F. The purchase of the Shares of the Corporation pursuant to this
Agreement will complete the subscription for shares of the Corporation by the
Investor originally contemplated by the Corporation as of the date of the
Acquisition, the first stage of which was completed in July 1997.
NOW, THEREFORE, in consideration of the premises, the mutual covenants
and agreements contained herein and for other good and valuable consideration,
the receipt and sufficiency of which are hereby acknowledged, the Investor, by
executing this Agreement, acknowledges, covenants, agrees, represents and
warrants that:
(1) SUBSCRIPTION. The Investor hereby subscribes to purchase and agrees
to purchase [SEE ITEM 3 IN ANNEX A] shares (the "Shares") of the common stock,
par value $.001 per share ("Common Stock"), of the Corporation for the price of
ONE DOLLAR ($1.00) per share, for an aggregate purchase price of [SEE ITEM 2 IN
ANNEX A]. The purchase price shall be paid to the Corporation pursuant to the
Note, which shall be
executed by the Investor and delivered by the Investor to the Corporation on the
date hereof, and the shares of Common Stock issued upon delivery of the Note
shall be duly authorized, fully paid and nonassessable. The Investor hereby
agrees to execute and deliver, substantially simultaneously with the Investor's
execution and delivery of the Note and prior to the issuance of the Shares, the
Pledge Agreement and, immediately upon issuance of the Shares, to deliver the
certificate(s) representing the Shares to the Corporation in accordance with the
Pledge Agreement. The Corporation's obligation to issue and sell the Shares to
the Investor is subject to satisfaction of the following conditions:
(a) The Investor shall have duly executed and delivered the
Note in accordance with this paragraph (1);
(b) The Investor shall have duly executed and delivered the
Pledge Agreement in accordance with this paragraph (1); and
(c) the Investor shall in all material respects have performed
all obligations and agreements, and complied with all covenants and conditions,
contained in this Agreement and the Pledge Agreement, to be performed or
complied with by the Investor on or prior to the date hereof.
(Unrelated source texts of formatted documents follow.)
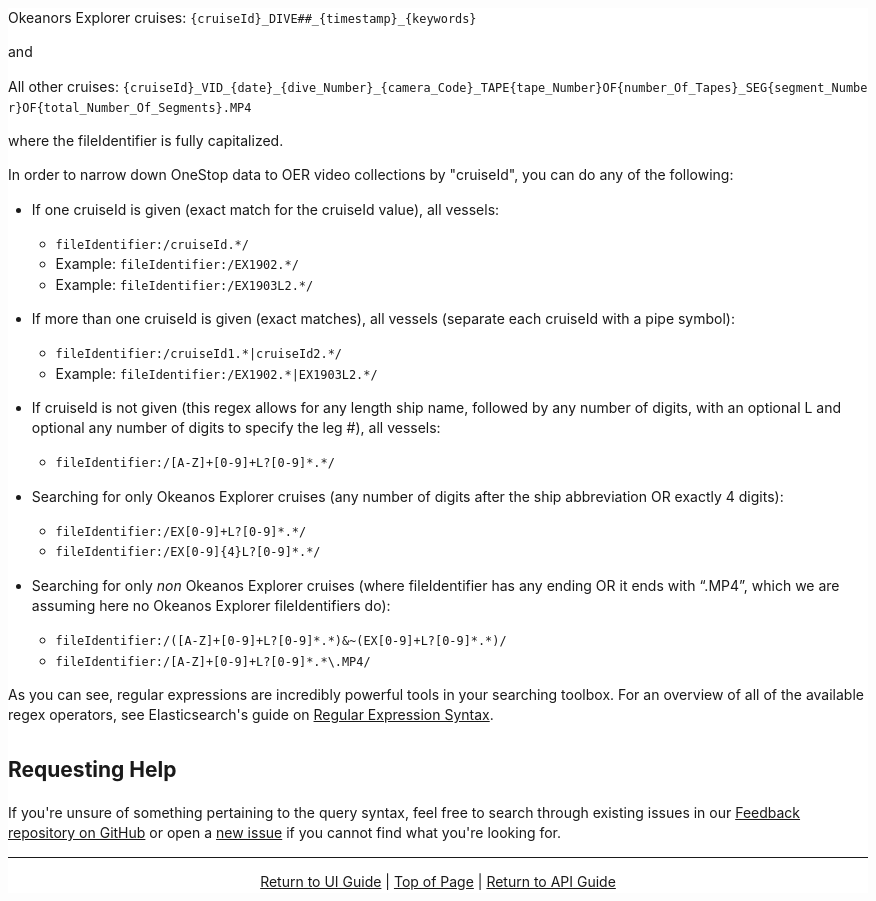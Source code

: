 Okeanors Explorer cruises: `{cruiseId}_DIVE##_{timestamp}_{keywords}` 

and 

All other cruises: `{cruiseId}_VID_{date}_{dive_Number}_{camera_Code}_TAPE{tape_Number}OF{number_Of_Tapes}_SEG{segment_Number}OF{total_Number_Of_Segments}.MP4`

where the fileIdentifier is fully capitalized.

In order to narrow down OneStop data to OER video collections by "cruiseId", you can do any of the following:

- If one cruiseId is given (exact match for the cruiseId value), all vessels:
  - `fileIdentifier:/cruiseId.*/`
  - Example: `fileIdentifier:/EX1902.*/` 
  - Example: `fileIdentifier:/EX1903L2.*/`

- If more than one cruiseId is given (exact matches), all vessels (separate each cruiseId with a pipe symbol):
  - `fileIdentifier:/cruiseId1.*|cruiseId2.*/`
  - Example: `fileIdentifier:/EX1902.*|EX1903L2.*/`

- If cruiseId is not given (this regex allows for any length ship name, followed by any number of digits, with an optional L and optional any number of digits to specify the leg #), all vessels:
  - `fileIdentifier:/[A-Z]+[0-9]+L?[0-9]*.*/`

- Searching for only Okeanos Explorer cruises (any number of digits after the ship abbreviation OR exactly 4 digits):
  - `fileIdentifier:/EX[0-9]+L?[0-9]*.*/`
  - `fileIdentifier:/EX[0-9]{4}L?[0-9]*.*/`

- Searching for only _non_ Okeanos Explorer cruises (where fileIdentifier has any ending OR it ends with “.MP4”, which we are assuming here no Okeanos Explorer fileIdentifiers do):
  - `fileIdentifier:/([A-Z]+[0-9]+L?[0-9]*.*)&~(EX[0-9]+L?[0-9]*.*)/`   
  - `fileIdentifier:/[A-Z]+[0-9]+L?[0-9]*.*\.MP4/`


As you can see, regular expressions are incredibly powerful tools in your searching toolbox. For an overview of all of the available regex operators, see Elasticsearch's guide on [Regular Expression Syntax](https://www.elastic.co/guide/en/elasticsearch/reference/current/regexp-syntax.html).


## Requesting Help
If you're unsure of something pertaining to the query syntax, feel free to search through existing issues in our [Feedback repository on GitHub](https://github.com/cedardevs/feedback/issues?utf8=%E2%9C%93&q=is%3Aissue) or open a [new issue](https://github.com/cedardevs/feedback/issues/new?assignees=&labels=help&template=help-request.md&title=Help+Request+--+) if you cannot find what you're looking for.


<hr>
<div align="center"><a href="/onestop/public-user/ui/features-in-depth#query-text-box">Return to UI Guide</a> | <a href="#query-syntax">Top of Page</a> | <a href="/onestop/public-user/api/quickstart">Return to API Guide</a></div>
(2) KNOWLEDGE AND EXPERIENCE. The Investor, or the Investor together
with his representative for purposes of investing in the Shares (the "Investor
Representative"), has such knowledge and experience in financial, tax and
business matters, including substantial experience in evaluating and investing
in common stock and other securities (including the common stock and other
securities of new and speculative companies), so as to enable the Investor
and/or his Investor Representative to utilize the information referred to in
paragraph (5) and any other information made available to the Investor and/or
his Investor Representative in order to evaluate the merits and risks of an
investment in the Shares and to make an informed investment decision with
respect thereto.
(3) INVESTOR REPRESENTATIVE. The Investor's Investor Representative, if
any, (i) is a "purchaser representative" within the meaning of such term as
defined in Regulation D ("Regulation D") promulgated under the Securities Act of
1933, as amended (the "Securities Act"), (ii) has been acknowledged by the
Investor, by identification by the Investor in the space provided below, to be
the Investor's "purchaser representative" in connection with evaluating the
merits and risks of the Investor's prospective investment in the Shares and
(iii) has made all disclosures to the Investor as are required to be made by a
"purchaser representative" pursuant to Regulation D. The Investor's Investor
Representative is: NONE (insert "None" if the Investor has no Investor
Representative).
(4) INVESTMENT FOR OWN ACCOUNT. The Investor is acquiring the Shares for
his own account, for investment purposes only and not with a view to, and not
for offer or sale in connection with, any distribution or resale of the Shares.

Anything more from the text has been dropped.